Brooklands sewage
Sir
Your obituary of Kaye Don and vintage car articles in Motor Sportof October have reminded me of some of my experiences of Brooklands about that time.
It was in 1926 when as a newly qualified engineer I went as Assistant Surveyor to the Weybridge Urban District Council. The council’s sewage farm was in and on the fringe of the Brooklands track and it was not surprising that much supervision became necessary, particularly on race days.
During my first visit to the works the Farm Foreman showed me some telescoped corrugated iron boundary fencing which, he iold me, had been hit by Count Zborowski in Chitty Bang Bang in a fatal crash on the· railway straight.

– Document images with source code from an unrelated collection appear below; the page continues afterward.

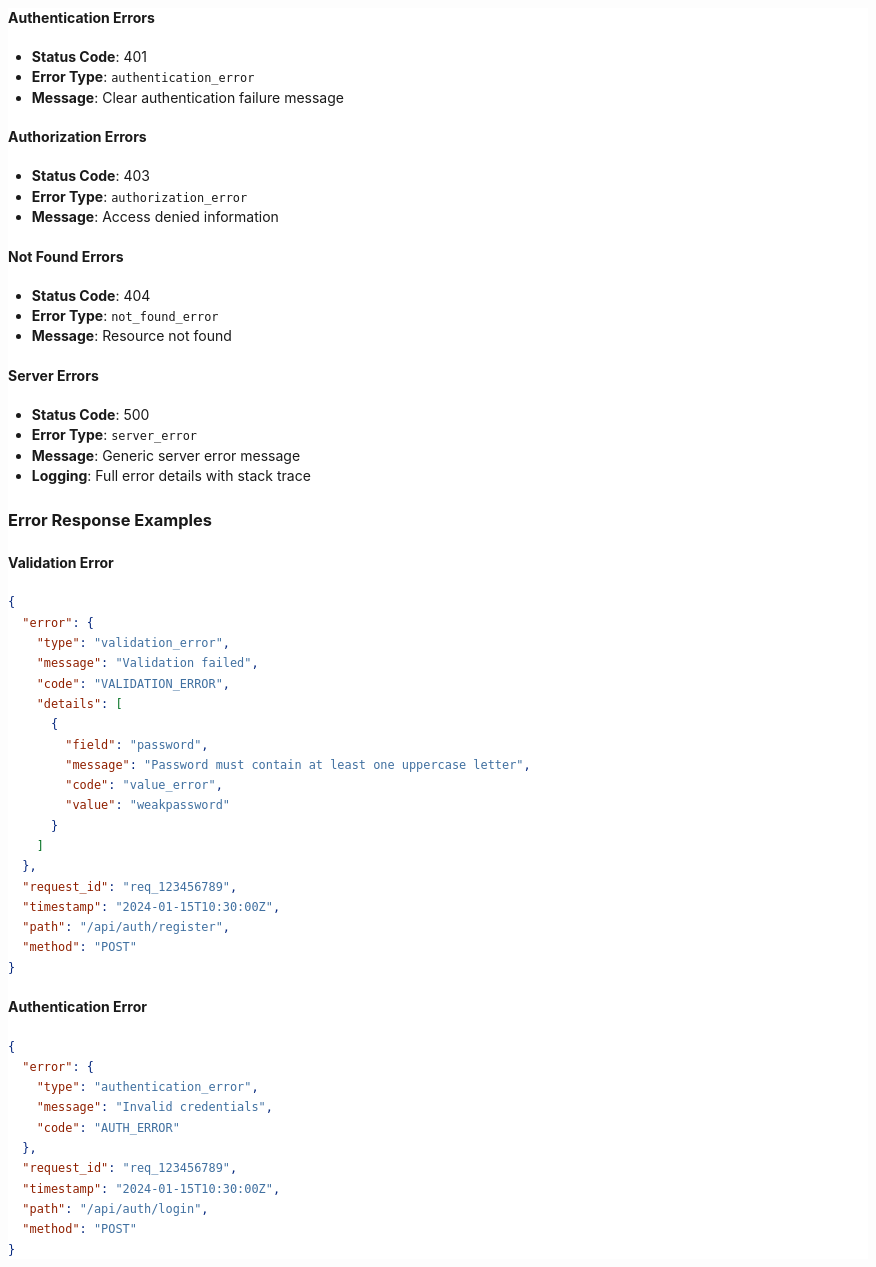 #### **Authentication Errors**
- **Status Code**: 401
- **Error Type**: `authentication_error`
- **Message**: Clear authentication failure message

#### **Authorization Errors**
- **Status Code**: 403
- **Error Type**: `authorization_error`
- **Message**: Access denied information

#### **Not Found Errors**
- **Status Code**: 404
- **Error Type**: `not_found_error`
- **Message**: Resource not found

#### **Server Errors**
- **Status Code**: 500
- **Error Type**: `server_error`
- **Message**: Generic server error message
- **Logging**: Full error details with stack trace

### **Error Response Examples**

#### **Validation Error**
```json
{
  "error": {
    "type": "validation_error",
    "message": "Validation failed",
    "code": "VALIDATION_ERROR",
    "details": [
      {
        "field": "password",
        "message": "Password must contain at least one uppercase letter",
        "code": "value_error",
        "value": "weakpassword"
      }
    ]
  },
  "request_id": "req_123456789",
  "timestamp": "2024-01-15T10:30:00Z",
  "path": "/api/auth/register",
  "method": "POST"
}
```

#### **Authentication Error**
```json
{
  "error": {
    "type": "authentication_error",
    "message": "Invalid credentials",
    "code": "AUTH_ERROR"
  },
  "request_id": "req_123456789",
  "timestamp": "2024-01-15T10:30:00Z",
  "path": "/api/auth/login",
  "method": "POST"
}
```
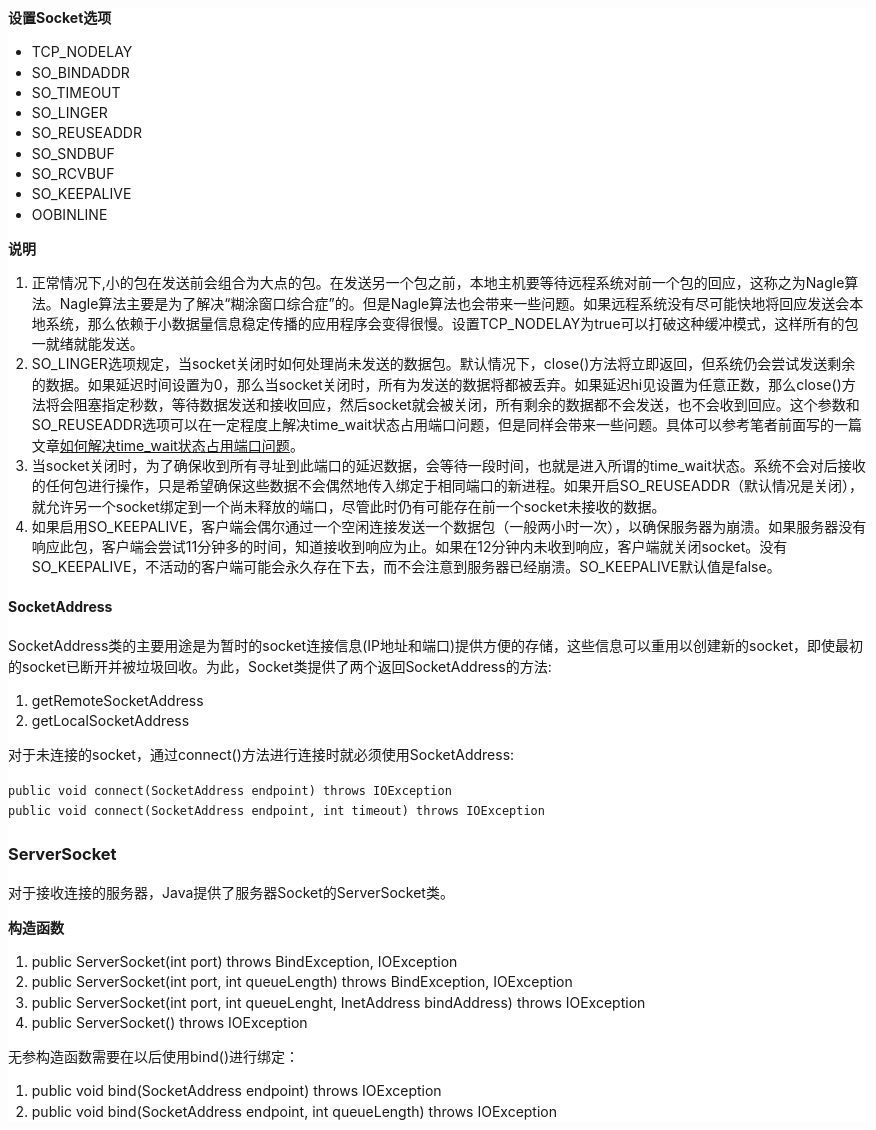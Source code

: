 
**设置Socket选项**

* TCP_NODELAY
* SO_BINDADDR
* SO_TIMEOUT
* SO_LINGER
* SO_REUSEADDR
* SO_SNDBUF
* SO_RCVBUF
* SO_KEEPALIVE
* OOBINLINE

**说明**

1. 正常情况下,小的包在发送前会组合为大点的包。在发送另一个包之前，本地主机要等待远程系统对前一个包的回应，这称之为Nagle算法。Nagle算法主要是为了解决“糊涂窗口综合症”的。但是Nagle算法也会带来一些问题。如果远程系统没有尽可能快地将回应发送会本地系统，那么依赖于小数据量信息稳定传播的应用程序会变得很慢。设置TCP_NODELAY为true可以打破这种缓冲模式，这样所有的包一就绪就能发送。
2. SO_LINGER选项规定，当socket关闭时如何处理尚未发送的数据包。默认情况下，close()方法将立即返回，但系统仍会尝试发送剩余的数据。如果延迟时间设置为0，那么当socket关闭时，所有为发送的数据将都被丢弃。如果延迟hi见设置为任意正数，那么close()方法将会阻塞指定秒数，等待数据发送和接收回应，然后socket就会被关闭，所有剩余的数据都不会发送，也不会收到回应。这个参数和SO_REUSEADDR选项可以在一定程度上解决time_wait状态占用端口问题，但是同样会带来一些问题。具体可以参考笔者前面写的一篇文章[如何解决time_wait状态占用端口问题](http://blog.arganzheng.me/posts/how-to-avoid-time-wait-state.html)。
3. 当socket关闭时，为了确保收到所有寻址到此端口的延迟数据，会等待一段时间，也就是进入所谓的time_wait状态。系统不会对后接收的任何包进行操作，只是希望确保这些数据不会偶然地传入绑定于相同端口的新进程。如果开启SO_REUSEADDR（默认情况是关闭），就允许另一个socket绑定到一个尚未释放的端口，尽管此时仍有可能存在前一个socket未接收的数据。
4. 如果启用SO_KEEPALIVE，客户端会偶尔通过一个空闲连接发送一个数据包（一般两小时一次），以确保服务器为崩溃。如果服务器没有响应此包，客户端会尝试11分钟多的时间，知道接收到响应为止。如果在12分钟内未收到响应，客户端就关闭socket。没有SO_KEEPALIVE，不活动的客户端可能会永久存在下去，而不会注意到服务器已经崩溃。SO_KEEPALIVE默认值是false。


#### SocketAddress

SocketAddress类的主要用途是为暂时的socket连接信息(IP地址和端口)提供方便的存储，这些信息可以重用以创建新的socket，即使最初的socket已断开并被垃圾回收。为此，Socket类提供了两个返回SocketAddress的方法:

1. getRemoteSocketAddress
2. getLocalSocketAddress

对于未连接的socket，通过connect()方法进行连接时就必须使用SocketAddress:

	public void connect(SocketAddress endpoint) throws IOException
	public void connect(SocketAddress endpoint, int timeout) throws IOException


### ServerSocket

对于接收连接的服务器，Java提供了服务器Socket的ServerSocket类。

**构造函数**

1. public ServerSocket(int port) throws BindException, IOException
2. public ServerSocket(int port, int queueLength) throws BindException, IOException
3. public ServerSocket(int port, int queueLenght, InetAddress bindAddress) throws IOException
4. public ServerSocket() throws IOException

无参构造函数需要在以后使用bind()进行绑定：

1. public void bind(SocketAddress endpoint) throws IOException
2. public void bind(SocketAddress endpoint, int queueLength) throws IOException
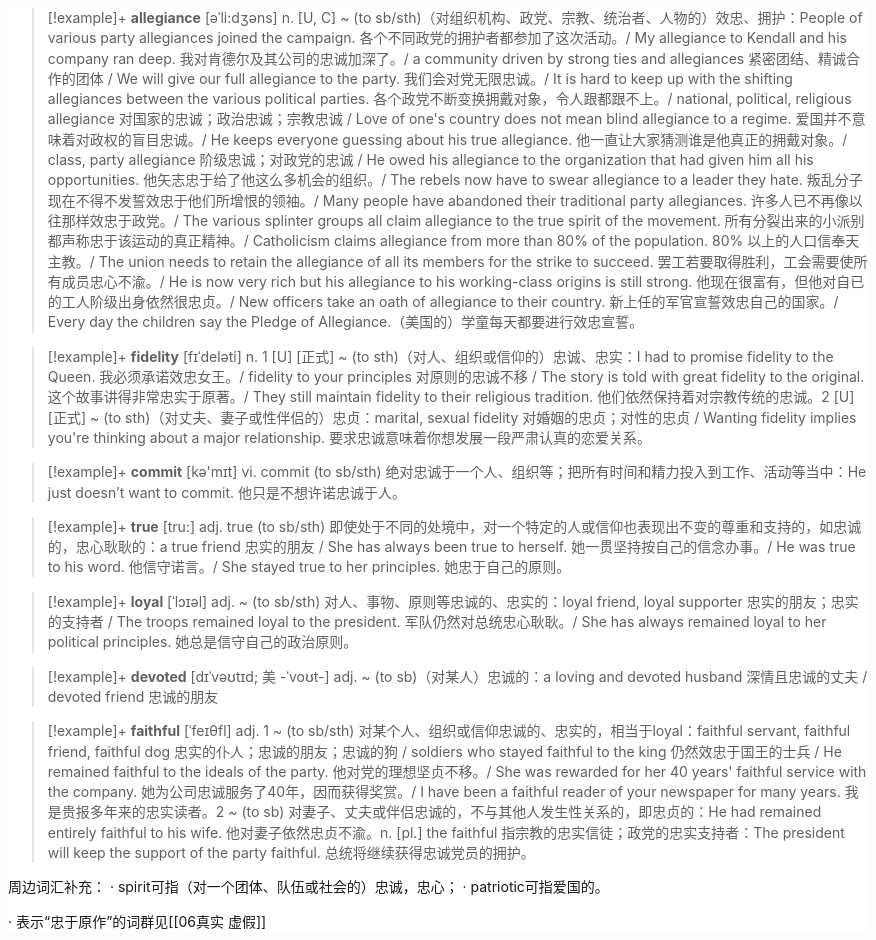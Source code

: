 >[!example]+ <span class="vocabulary">**allegiance**</span> [əˈli:dʒəns]
> <span class="definition">n. [U, C] ~ (to sb/sth)（对组织机构、政党、宗教、统治者、人物的）效忠、拥护：</span>People of various party allegiances joined the campaign. 各个不同政党的拥护者都参加了这次活动。/ My allegiance to Kendall and his company ran deep. 我对肯德尔及其公司的忠诚加深了。/ a community driven by strong ties and allegiances 紧密团结、精诚合作的团体 / We will give our full allegiance to the party. 我们会对党无限忠诚。/ It is hard to keep up with the shifting allegiances between the various political parties. 各个政党不断变换拥戴对象，令人跟都跟不上。/ national, political, religious allegiance 对国家的忠诚；政治忠诚；宗教忠诚 / Love of one's country does not mean blind allegiance to a regime. 爱国并不意味着对政权的盲目忠诚。/ He keeps everyone guessing about his true allegiance. 他一直让大家猜测谁是他真正的拥戴对象。/ class, party allegiance 阶级忠诚；对政党的忠诚 / He owed his allegiance to the organization that had given him all his opportunities. 他矢志忠于给了他这么多机会的组织。/ The rebels now have to swear allegiance to a leader they hate. 叛乱分子现在不得不发誓效忠于他们所增恨的领袖。/ Many people have abandoned their traditional party allegiances. 许多人已不再像以往那样效忠于政党。/ The various splinter groups all claim allegiance to the true spirit of the movement. 所有分裂出来的小派别都声称忠于该运动的真正精神。/ Catholicism claims allegiance from more than 80% of the population. 80% 以上的人口信奉天主教。/ The union needs to retain the allegiance of all its members for the strike to succeed. 罢工若要取得胜利，工会需要使所有成员忠心不渝。/ He is now very rich but his allegiance to his working-class origins is still strong. 他现在很富有，但他对自已的工人阶级出身依然很忠贞。/ New officers take an oath of allegiance to their country. 新上任的军官宣誓效忠自己的国家。/ Every day the children say the Pledge of Allegiance.（美国的）学童每天都要进行效忠宣誓。
           
>[!example]+ <span class="vocabulary">**fidelity**</span> [fɪˈdeləti]
> <span class="definition">n. 1 [U] [正式] ~ (to sth)（对人、组织或信仰的）忠诚、忠实：</span>I had to promise fidelity to the Queen. 我必须承诺效忠女王。/ fidelity to your principles 对原则的忠诚不移 / The story is told with great fidelity to the original. 这个故事讲得非常忠实于原著。/ They still maintain fidelity to their religious tradition. 他们依然保持着对宗教传统的忠诚。<span class="definition">2 [U] [正式] ~ (to sth)（对丈夫、妻子或性伴侣的）忠贞：</span>marital, sexual fidelity 对婚姻的忠贞；对性的忠贞 / Wanting fidelity implies you're thinking about a major relationship. 要求忠诚意味着你想发展一段严肃认真的恋爱关系。

>[!example]+ <span class="vocabulary">**commit**</span> [kə'mɪt] 
> <span class="definition">vi. commit (to sb/sth) 绝对忠诚于一个人、组织等；把所有时间和精力投入到工作、活动等当中：</span>He just doesn’t want to commit. 他只是不想许诺忠诚于人。

>[!example]+ <span class="vocabulary">**true**</span> [tru:] 
> <span class="definition">adj. true (to sb/sth) 即使处于不同的处境中，对一个特定的人或信仰也表现出不变的尊重和支持的，如忠诚的，忠心耿耿的：</span>a true friend 忠实的朋友 / She has always been true to herself. 她一贯坚持按自己的信念办事。/ He was true to his word. 他信守诺言。/ She stayed true to her principles. 她忠于自己的原则。
           
>[!example]+ <span class="vocabulary">**loyal**</span> [ˈlɔɪəl]
> <span class="definition">adj. ~ (to sb/sth) 对人、事物、原则等忠诚的、忠实的：</span>loyal friend, loyal supporter 忠实的朋友；忠实的支持者 / The troops remained loyal to the president. 军队仍然对总统忠心耿耿。/ She has always remained loyal to her political principles. 她总是信守自己的政治原则。           
           
>[!example]+ <span class="vocabulary">**devoted**</span> [dɪˈvəʊtɪd; 美 -ˈvoʊt-]
> <span class="definition">adj. ~ (to sb)（对某人）忠诚的：</span>a loving and devoted husband 深情且忠诚的丈夫 / devoted friend 忠诚的朋友

>[!example]+ <span class="vocabulary">**faithful**</span> [ˈfeɪθfl]
> <span class="definition">adj. 1 ~ (to sb/sth) 对某个人、组织或信仰忠诚的、忠实的，相当于loyal：</span>faithful servant, faithful friend, faithful dog 忠实的仆人；忠诚的朋友；忠诚的狗 / soldiers who stayed faithful to the king 仍然效忠于国王的士兵 / He remained faithful to the ideals of the party. 他对党的理想坚贞不移。/ She was rewarded for her 40 years' faithful service with the company. 她为公司忠诚服务了40年，因而获得奖赏。/ I have been a faithful reader of your newspaper for many years. 我是贵报多年来的忠实读者。<span class="definition">2 ~ (to sb) 对妻子、丈夫或伴侣忠诚的，不与其他人发生性关系的，即忠贞的：</span>He had remained entirely faithful to his wife. 他对妻子依然忠贞不渝。<span class="definition">n. [pl.] the faithful 指宗教的忠实信徒；政党的忠实支持者：</span>The president will keep the support of the party faithful. 总统将继续获得忠诚党员的拥护。

周边词汇补充：
· spirit可指（对一个团体、队伍或社会的）忠诚，忠心；
· patriotic可指爱国的。

· 表示“忠于原作”的词群见[[06真实 虚假]]
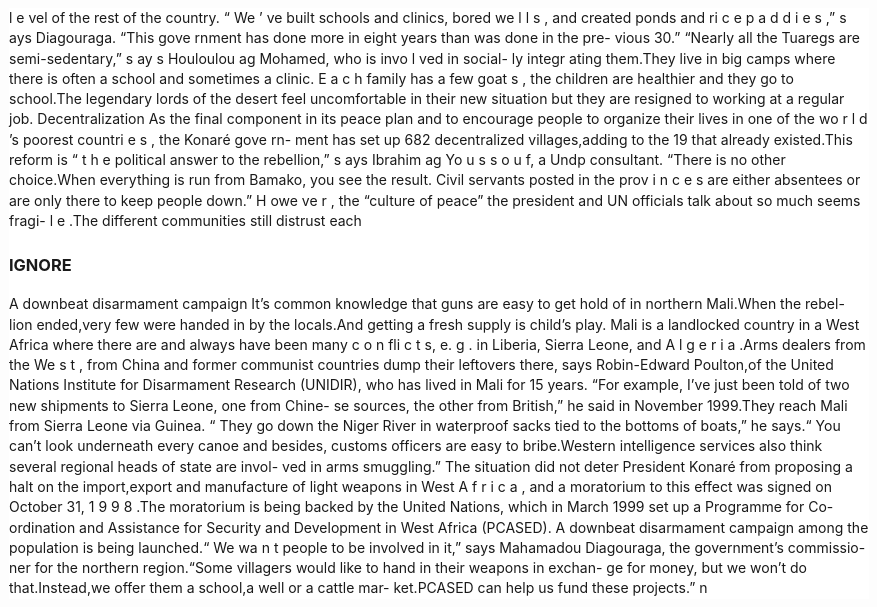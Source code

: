 l e vel of the rest of the country. “ We ’ ve built schools
and clinics, bored we l l s , and created ponds and ri c e
p a d d i e s ,” s ays Diagouraga. “This gove rnment has
done more in eight years than was done in the pre-
vious 30.”
“Nearly all the Tuaregs are semi-sedentary,” s ay s
Houloulou ag Mohamed, who is invo l ved in social-
ly integr ating them.They live in big camps where
there is often a school and sometimes a clinic. E a c h
family has a few goat s , the children are healthier and
they go to school.The legendary lords of the desert
feel uncomfortable in their new situation but they
are resigned to working at a regular job.
Decentralization
As the final component in its peace plan and
to encourage people to organize their lives in one of
the wo r l d ’s poorest countri e s , the Konaré gove rn-
ment has set up 682 decentralized villages,adding
to the 19 that already existed.This reform is “ t h e
political answer to the rebellion,” s ays Ibrahim ag
Yo u s s o u f, a Undp consultant. “There is no other
choice.When everything is run from Bamako, you
see the result. Civil servants posted in the prov i n c e s
are either absentees or are only there to keep people
down.”
H owe ve r , the “culture of peace” the president
and UN officials talk about so much seems fragi-
l e .The different communities still distrust each

### IGNORE

A downbeat disarmament campaign
It’s common knowledge that guns are easy to get hold of in northern Mali.When the rebel-
lion ended,very few were handed in by the locals.And getting a fresh supply is child’s play.
Mali is a landlocked country in a West Africa where there are and always have been many
c o n fli c t s, e. g . in Liberia, Sierra Leone, and A l g e r i a .Arms dealers from the We s t , from China
and former communist countries dump their leftovers there, says Robin-Edward Poulton,of
the United Nations Institute for Disarmament Research (UNIDIR), who has lived in Mali for
15 years.
“For example, I’ve just been told of two new shipments to Sierra Leone, one from Chine-
se sources, the other from British,” he said in November 1999.They reach Mali from Sierra
Leone via Guinea. “ They go down the Niger River in waterproof sacks tied to the bottoms
of boats,” he says.“ You can’t look underneath every canoe and besides, customs officers are
easy to bribe.Western intelligence services also think several regional heads of state are invol-
ved in arms smuggling.”
The situation did not deter President Konaré from proposing a halt on the import,export
and manufacture of light weapons in West A f r i c a , and a moratorium to this effect was signed
on October 31, 1 9 9 8 .The moratorium is being backed by the United Nations, which in March
1999 set up a Programme for Co-ordination and Assistance for Security and Development
in West Africa (PCASED).
A downbeat disarmament campaign among the population is being launched.“ We wa n t
people to be involved in it,” says Mahamadou Diagouraga, the government’s commissio-
ner for the northern region.“Some villagers would like to hand in their weapons in exchan-
ge for money, but we won’t do that.Instead,we offer them a school,a well or a cattle mar-
ket.PCASED can help us fund these projects.” n

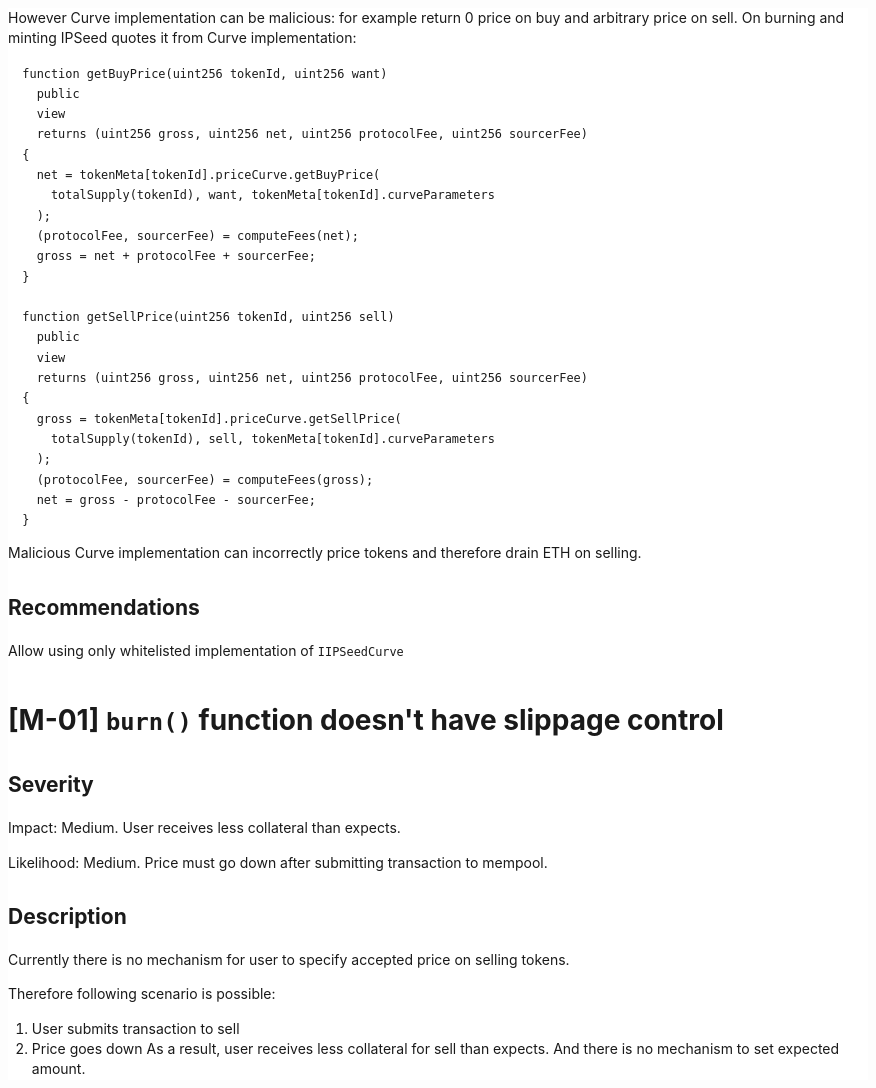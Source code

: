 However Curve implementation can be malicious: for example return 0 price on buy and arbitrary price on sell. On burning and minting IPSeed quotes it from Curve implementation:

```solidity
  function getBuyPrice(uint256 tokenId, uint256 want)
    public
    view
    returns (uint256 gross, uint256 net, uint256 protocolFee, uint256 sourcerFee)
  {
    net = tokenMeta[tokenId].priceCurve.getBuyPrice(
      totalSupply(tokenId), want, tokenMeta[tokenId].curveParameters
    );
    (protocolFee, sourcerFee) = computeFees(net);
    gross = net + protocolFee + sourcerFee;
  }

  function getSellPrice(uint256 tokenId, uint256 sell)
    public
    view
    returns (uint256 gross, uint256 net, uint256 protocolFee, uint256 sourcerFee)
  {
    gross = tokenMeta[tokenId].priceCurve.getSellPrice(
      totalSupply(tokenId), sell, tokenMeta[tokenId].curveParameters
    );
    (protocolFee, sourcerFee) = computeFees(gross);
    net = gross - protocolFee - sourcerFee;
  }
```

Malicious Curve implementation can incorrectly price tokens and therefore drain ETH on selling.

## Recommendations

Allow using only whitelisted implementation of `IIPSeedCurve`



# [M-01] `burn()` function doesn't have slippage control

## Severity

Impact: Medium. User receives less collateral than expects.

Likelihood: Medium. Price must go down after submitting transaction to mempool.

## Description

Currently there is no mechanism for user to specify accepted price on selling tokens.

Therefore following scenario is possible:

1. User submits transaction to sell
2. Price goes down
   As a result, user receives less collateral for sell than expects. And there is no mechanism to set expected amount.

Kaye Don, Mrs. Wisdom, John Cobb and others were often to be seen in practice and one skid mark left by the lady when she was pushed up the banking finished three inches from the top. One racing motorcyclist was less lucky and went straight on over the top, taking part of a fir tree_ with him and finishing in one of the sewage tanks. We met him walking back, little the worse for his jump apart from an even higher smell. [Shades of “Those Magnificent Men …. ” -Ed.]
Another incident I recall with sadness was a talk with Parry Thomas a few days before he was killed on Pendine Sands. He came to the Council Office with a request for some work to be done and spent some time discussing his coming record attempt.
In conclusion, it was during an evening cycle ride that I overtook and passed Malcolm Campbell’s Bluebird being towed into the Vickers entrance to Brooklands -I may therefore claim to one of the few to have passed Bluebird on a bicycle.